[Stored records]
_____
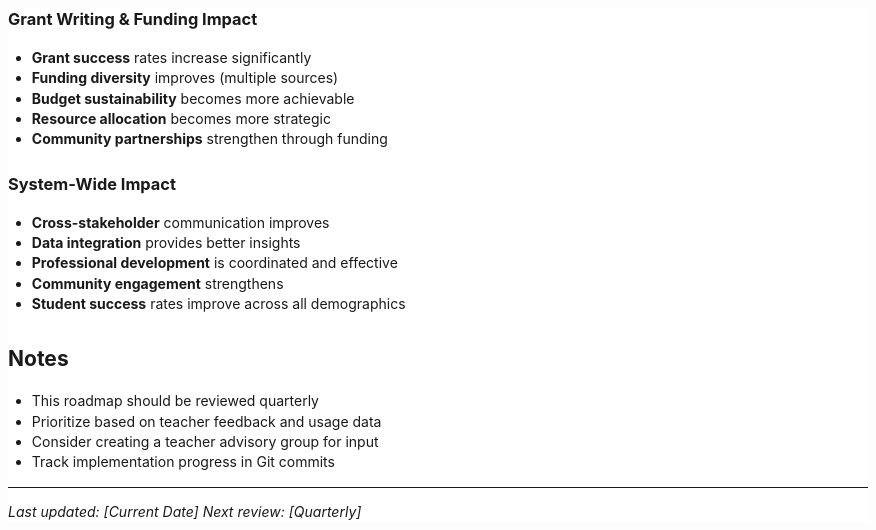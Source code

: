 ### **Grant Writing & Funding Impact**
- **Grant success** rates increase significantly
- **Funding diversity** improves (multiple sources)
- **Budget sustainability** becomes more achievable
- **Resource allocation** becomes more strategic
- **Community partnerships** strengthen through funding

### **System-Wide Impact**
- **Cross-stakeholder** communication improves
- **Data integration** provides better insights
- **Professional development** is coordinated and effective
- **Community engagement** strengthens
- **Student success** rates improve across all demographics

## Notes

- This roadmap should be reviewed quarterly
- Prioritize based on teacher feedback and usage data
- Consider creating a teacher advisory group for input
- Track implementation progress in Git commits

---
*Last updated: [Current Date]*
*Next review: [Quarterly]*
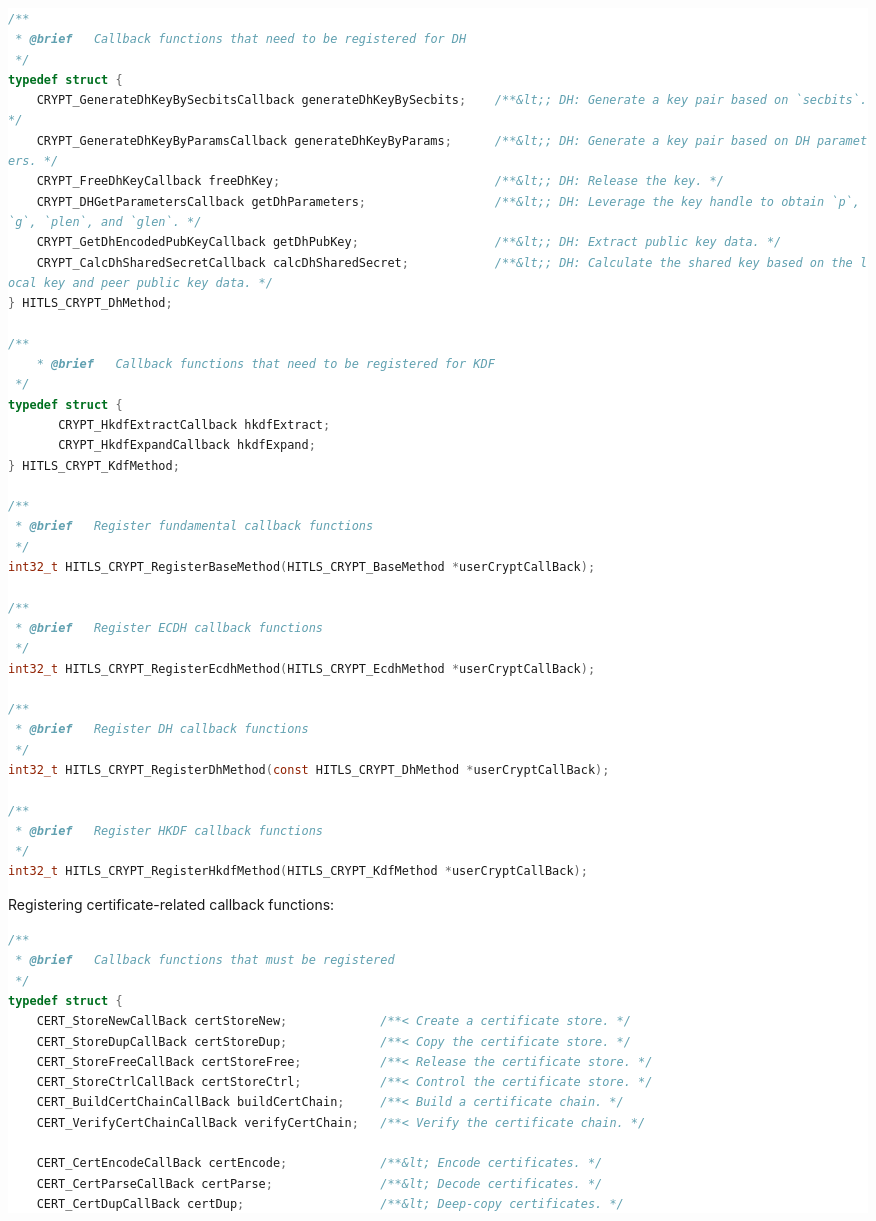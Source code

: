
 ```c
/**
 * @brief   Callback functions that need to be registered for DH
 */
typedef struct {
    CRYPT_GenerateDhKeyBySecbitsCallback generateDhKeyBySecbits;    /**&lt;; DH: Generate a key pair based on `secbits`. */
    CRYPT_GenerateDhKeyByParamsCallback generateDhKeyByParams;      /**&lt;; DH: Generate a key pair based on DH parameters. */
    CRYPT_FreeDhKeyCallback freeDhKey;                              /**&lt;; DH: Release the key. */
    CRYPT_DHGetParametersCallback getDhParameters;                  /**&lt;; DH: Leverage the key handle to obtain `p`, `g`, `plen`, and `glen`. */
    CRYPT_GetDhEncodedPubKeyCallback getDhPubKey;                   /**&lt;; DH: Extract public key data. */
    CRYPT_CalcDhSharedSecretCallback calcDhSharedSecret;            /**&lt;; DH: Calculate the shared key based on the local key and peer public key data. */
} HITLS_CRYPT_DhMethod;

/**
    * @brief   Callback functions that need to be registered for KDF
 */
typedef struct {
       CRYPT_HkdfExtractCallback hkdfExtract;
       CRYPT_HkdfExpandCallback hkdfExpand;
} HITLS_CRYPT_KdfMethod;

/**
 * @brief   Register fundamental callback functions
 */
int32_t HITLS_CRYPT_RegisterBaseMethod(HITLS_CRYPT_BaseMethod *userCryptCallBack);

/**
 * @brief   Register ECDH callback functions
 */
int32_t HITLS_CRYPT_RegisterEcdhMethod(HITLS_CRYPT_EcdhMethod *userCryptCallBack);

/**
 * @brief   Register DH callback functions
 */
int32_t HITLS_CRYPT_RegisterDhMethod(const HITLS_CRYPT_DhMethod *userCryptCallBack);

/**
 * @brief   Register HKDF callback functions
 */
int32_t HITLS_CRYPT_RegisterHkdfMethod(HITLS_CRYPT_KdfMethod *userCryptCallBack);
```

Registering certificate-related callback functions:

```c
/**
 * @brief   Callback functions that must be registered
 */
typedef struct {
    CERT_StoreNewCallBack certStoreNew;             /**< Create a certificate store. */
    CERT_StoreDupCallBack certStoreDup;             /**< Copy the certificate store. */
    CERT_StoreFreeCallBack certStoreFree;           /**< Release the certificate store. */
    CERT_StoreCtrlCallBack certStoreCtrl;           /**< Control the certificate store. */
    CERT_BuildCertChainCallBack buildCertChain;     /**< Build a certificate chain. */
    CERT_VerifyCertChainCallBack verifyCertChain;   /**< Verify the certificate chain. */

    CERT_CertEncodeCallBack certEncode;             /**&lt; Encode certificates. */
    CERT_CertParseCallBack certParse;               /**&lt; Decode certificates. */
    CERT_CertDupCallBack certDup;                   /**&lt; Deep-copy certificates. */
```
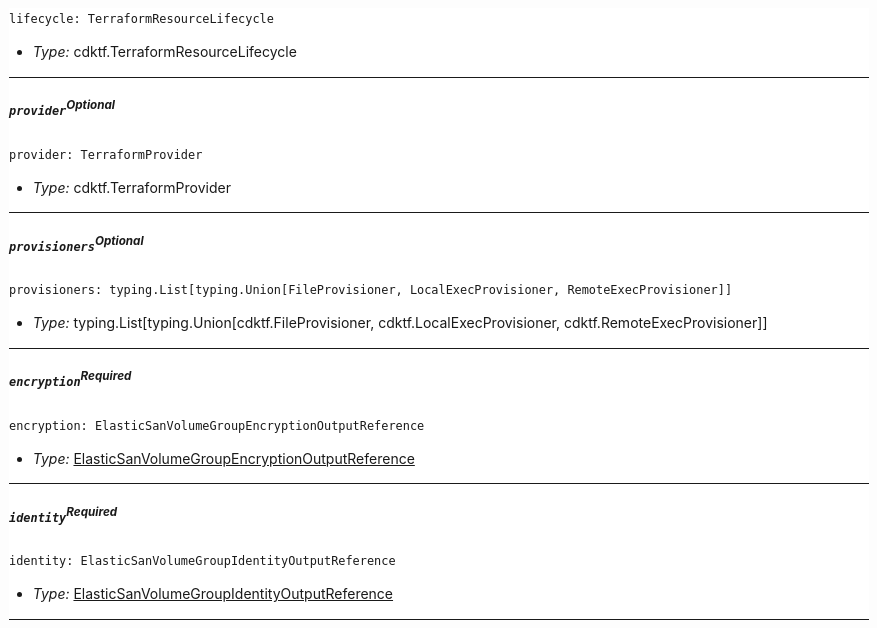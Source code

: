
 ```python
lifecycle: TerraformResourceLifecycle
```

- *Type:* cdktf.TerraformResourceLifecycle

---

##### `provider`<sup>Optional</sup> <a name="provider" id="@cdktf/provider-azurerm.elasticSanVolumeGroup.ElasticSanVolumeGroup.property.provider"></a>

```python
provider: TerraformProvider
```

- *Type:* cdktf.TerraformProvider

---

##### `provisioners`<sup>Optional</sup> <a name="provisioners" id="@cdktf/provider-azurerm.elasticSanVolumeGroup.ElasticSanVolumeGroup.property.provisioners"></a>

```python
provisioners: typing.List[typing.Union[FileProvisioner, LocalExecProvisioner, RemoteExecProvisioner]]
```

- *Type:* typing.List[typing.Union[cdktf.FileProvisioner, cdktf.LocalExecProvisioner, cdktf.RemoteExecProvisioner]]

---

##### `encryption`<sup>Required</sup> <a name="encryption" id="@cdktf/provider-azurerm.elasticSanVolumeGroup.ElasticSanVolumeGroup.property.encryption"></a>

```python
encryption: ElasticSanVolumeGroupEncryptionOutputReference
```

- *Type:* <a href="#@cdktf/provider-azurerm.elasticSanVolumeGroup.ElasticSanVolumeGroupEncryptionOutputReference">ElasticSanVolumeGroupEncryptionOutputReference</a>

---

##### `identity`<sup>Required</sup> <a name="identity" id="@cdktf/provider-azurerm.elasticSanVolumeGroup.ElasticSanVolumeGroup.property.identity"></a>

```python
identity: ElasticSanVolumeGroupIdentityOutputReference
```

- *Type:* <a href="#@cdktf/provider-azurerm.elasticSanVolumeGroup.ElasticSanVolumeGroupIdentityOutputReference">ElasticSanVolumeGroupIdentityOutputReference</a>

---
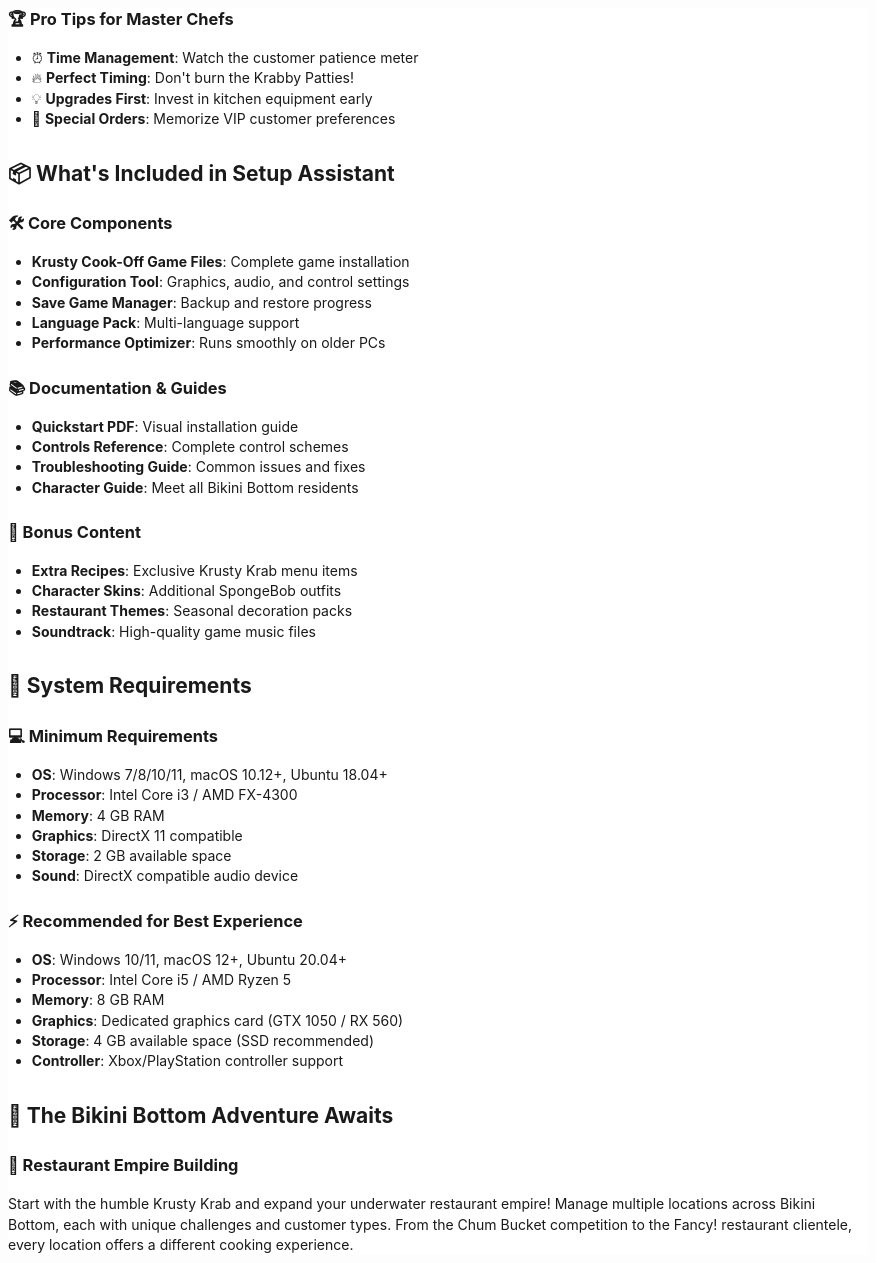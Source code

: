 ### 🏆 Pro Tips for Master Chefs
- ⏰ **Time Management**: Watch the customer patience meter
- 🔥 **Perfect Timing**: Don't burn the Krabby Patties!  
- 💡 **Upgrades First**: Invest in kitchen equipment early
- 🎯 **Special Orders**: Memorize VIP customer preferences

## 📦 What's Included in Setup Assistant

### 🛠️ Core Components
- **Krusty Cook-Off Game Files**: Complete game installation
- **Configuration Tool**: Graphics, audio, and control settings
- **Save Game Manager**: Backup and restore progress
- **Language Pack**: Multi-language support
- **Performance Optimizer**: Runs smoothly on older PCs

### 📚 Documentation & Guides
- **Quickstart PDF**: Visual installation guide
- **Controls Reference**: Complete control schemes
- **Troubleshooting Guide**: Common issues and fixes
- **Character Guide**: Meet all Bikini Bottom residents

### 🎨 Bonus Content
- **Extra Recipes**: Exclusive Krusty Krab menu items
- **Character Skins**: Additional SpongeBob outfits
- **Restaurant Themes**: Seasonal decoration packs
- **Soundtrack**: High-quality game music files

## 🔧 System Requirements

### 💻 Minimum Requirements
- **OS**: Windows 7/8/10/11, macOS 10.12+, Ubuntu 18.04+
- **Processor**: Intel Core i3 / AMD FX-4300
- **Memory**: 4 GB RAM
- **Graphics**: DirectX 11 compatible
- **Storage**: 2 GB available space
- **Sound**: DirectX compatible audio device

### ⚡ Recommended for Best Experience
- **OS**: Windows 10/11, macOS 12+, Ubuntu 20.04+
- **Processor**: Intel Core i5 / AMD Ryzen 5
- **Memory**: 8 GB RAM
- **Graphics**: Dedicated graphics card (GTX 1050 / RX 560)
- **Storage**: 4 GB available space (SSD recommended)
- **Controller**: Xbox/PlayStation controller support

## 🌊 The Bikini Bottom Adventure Awaits

### 🏪 Restaurant Empire Building
Start with the humble Krusty Krab and expand your underwater restaurant empire! Manage multiple locations across Bikini Bottom, each with unique challenges and customer types. From the Chum Bucket competition to the Fancy! restaurant clientele, every location offers a different cooking experience.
_____
## What the task asks
Copy out every entry above exactly. Leave the pictures out.

## Exercise solution
Source code

: ### **Grant Writing & Funding Impact**
- **Grant success** rates increase significantly
- **Funding diversity** improves (multiple sources)
- **Budget sustainability** becomes more achievable
- **Resource allocation** becomes more strategic
- **Community partnerships** strengthen through funding

### **System-Wide Impact**
- **Cross-stakeholder** communication improves
- **Data integration** provides better insights
- **Professional development** is coordinated and effective
- **Community engagement** strengthens
- **Student success** rates improve across all demographics

## Notes

- This roadmap should be reviewed quarterly
- Prioritize based on teacher feedback and usage data
- Consider creating a teacher advisory group for input
- Track implementation progress in Git commits

---
*Last updated: [Current Date]*
*Next review: [Quarterly]*
Source code

:
 ```c
/**
 * @brief   Callback functions that need to be registered for DH
 */
typedef struct {
    CRYPT_GenerateDhKeyBySecbitsCallback generateDhKeyBySecbits;    /**&lt;; DH: Generate a key pair based on `secbits`. */
    CRYPT_GenerateDhKeyByParamsCallback generateDhKeyByParams;      /**&lt;; DH: Generate a key pair based on DH parameters. */
    CRYPT_FreeDhKeyCallback freeDhKey;                              /**&lt;; DH: Release the key. */
    CRYPT_DHGetParametersCallback getDhParameters;                  /**&lt;; DH: Leverage the key handle to obtain `p`, `g`, `plen`, and `glen`. */
    CRYPT_GetDhEncodedPubKeyCallback getDhPubKey;                   /**&lt;; DH: Extract public key data. */
    CRYPT_CalcDhSharedSecretCallback calcDhSharedSecret;            /**&lt;; DH: Calculate the shared key based on the local key and peer public key data. */
} HITLS_CRYPT_DhMethod;

/**
    * @brief   Callback functions that need to be registered for KDF
 */
typedef struct {
       CRYPT_HkdfExtractCallback hkdfExtract;
       CRYPT_HkdfExpandCallback hkdfExpand;
} HITLS_CRYPT_KdfMethod;

/**
 * @brief   Register fundamental callback functions
 */
int32_t HITLS_CRYPT_RegisterBaseMethod(HITLS_CRYPT_BaseMethod *userCryptCallBack);

/**
 * @brief   Register ECDH callback functions
 */
int32_t HITLS_CRYPT_RegisterEcdhMethod(HITLS_CRYPT_EcdhMethod *userCryptCallBack);

/**
 * @brief   Register DH callback functions
 */
int32_t HITLS_CRYPT_RegisterDhMethod(const HITLS_CRYPT_DhMethod *userCryptCallBack);

/**
 * @brief   Register HKDF callback functions
 */
int32_t HITLS_CRYPT_RegisterHkdfMethod(HITLS_CRYPT_KdfMethod *userCryptCallBack);
```

Registering certificate-related callback functions:

```c
/**
 * @brief   Callback functions that must be registered
 */
typedef struct {
    CERT_StoreNewCallBack certStoreNew;             /**< Create a certificate store. */
    CERT_StoreDupCallBack certStoreDup;             /**< Copy the certificate store. */
    CERT_StoreFreeCallBack certStoreFree;           /**< Release the certificate store. */
    CERT_StoreCtrlCallBack certStoreCtrl;           /**< Control the certificate store. */
    CERT_BuildCertChainCallBack buildCertChain;     /**< Build a certificate chain. */
    CERT_VerifyCertChainCallBack verifyCertChain;   /**< Verify the certificate chain. */

    CERT_CertEncodeCallBack certEncode;             /**&lt; Encode certificates. */
    CERT_CertParseCallBack certParse;               /**&lt; Decode certificates. */
    CERT_CertDupCallBack certDup;                   /**&lt; Deep-copy certificates. */
```
Source code

:
 ```python
lifecycle: TerraformResourceLifecycle
```

- *Type:* cdktf.TerraformResourceLifecycle

---

##### `provider`<sup>Optional</sup> <a name="provider" id="@cdktf/provider-azurerm.elasticSanVolumeGroup.ElasticSanVolumeGroup.property.provider"></a>

```python
provider: TerraformProvider
```

- *Type:* cdktf.TerraformProvider

---

##### `provisioners`<sup>Optional</sup> <a name="provisioners" id="@cdktf/provider-azurerm.elasticSanVolumeGroup.ElasticSanVolumeGroup.property.provisioners"></a>

```python
provisioners: typing.List[typing.Union[FileProvisioner, LocalExecProvisioner, RemoteExecProvisioner]]
```

- *Type:* typing.List[typing.Union[cdktf.FileProvisioner, cdktf.LocalExecProvisioner, cdktf.RemoteExecProvisioner]]

---

##### `encryption`<sup>Required</sup> <a name="encryption" id="@cdktf/provider-azurerm.elasticSanVolumeGroup.ElasticSanVolumeGroup.property.encryption"></a>

```python
encryption: ElasticSanVolumeGroupEncryptionOutputReference
```

- *Type:* <a href="#@cdktf/provider-azurerm.elasticSanVolumeGroup.ElasticSanVolumeGroupEncryptionOutputReference">ElasticSanVolumeGroupEncryptionOutputReference</a>

---

##### `identity`<sup>Required</sup> <a name="identity" id="@cdktf/provider-azurerm.elasticSanVolumeGroup.ElasticSanVolumeGroup.property.identity"></a>

```python
identity: ElasticSanVolumeGroupIdentityOutputReference
```

- *Type:* <a href="#@cdktf/provider-azurerm.elasticSanVolumeGroup.ElasticSanVolumeGroupIdentityOutputReference">ElasticSanVolumeGroupIdentityOutputReference</a>

---
Source code

: ### 🏆 Pro Tips for Master Chefs
- ⏰ **Time Management**: Watch the customer patience meter
- 🔥 **Perfect Timing**: Don't burn the Krabby Patties!  
- 💡 **Upgrades First**: Invest in kitchen equipment early
- 🎯 **Special Orders**: Memorize VIP customer preferences

## 📦 What's Included in Setup Assistant

### 🛠️ Core Components
- **Krusty Cook-Off Game Files**: Complete game installation
- **Configuration Tool**: Graphics, audio, and control settings
- **Save Game Manager**: Backup and restore progress
- **Language Pack**: Multi-language support
- **Performance Optimizer**: Runs smoothly on older PCs

### 📚 Documentation & Guides
- **Quickstart PDF**: Visual installation guide
- **Controls Reference**: Complete control schemes
- **Troubleshooting Guide**: Common issues and fixes
- **Character Guide**: Meet all Bikini Bottom residents

### 🎨 Bonus Content
- **Extra Recipes**: Exclusive Krusty Krab menu items
- **Character Skins**: Additional SpongeBob outfits
- **Restaurant Themes**: Seasonal decoration packs
- **Soundtrack**: High-quality game music files

## 🔧 System Requirements

### 💻 Minimum Requirements
- **OS**: Windows 7/8/10/11, macOS 10.12+, Ubuntu 18.04+
- **Processor**: Intel Core i3 / AMD FX-4300
- **Memory**: 4 GB RAM
- **Graphics**: DirectX 11 compatible
- **Storage**: 2 GB available space
- **Sound**: DirectX compatible audio device

### ⚡ Recommended for Best Experience
- **OS**: Windows 10/11, macOS 12+, Ubuntu 20.04+
- **Processor**: Intel Core i5 / AMD Ryzen 5
- **Memory**: 8 GB RAM
- **Graphics**: Dedicated graphics card (GTX 1050 / RX 560)
- **Storage**: 4 GB available space (SSD recommended)
- **Controller**: Xbox/PlayStation controller support

## 🌊 The Bikini Bottom Adventure Awaits

### 🏪 Restaurant Empire Building
Start with the humble Krusty Krab and expand your underwater restaurant empire! Manage multiple locations across Bikini Bottom, each with unique challenges and customer types. From the Chum Bucket competition to the Fancy! restaurant clientele, every location offers a different cooking experience.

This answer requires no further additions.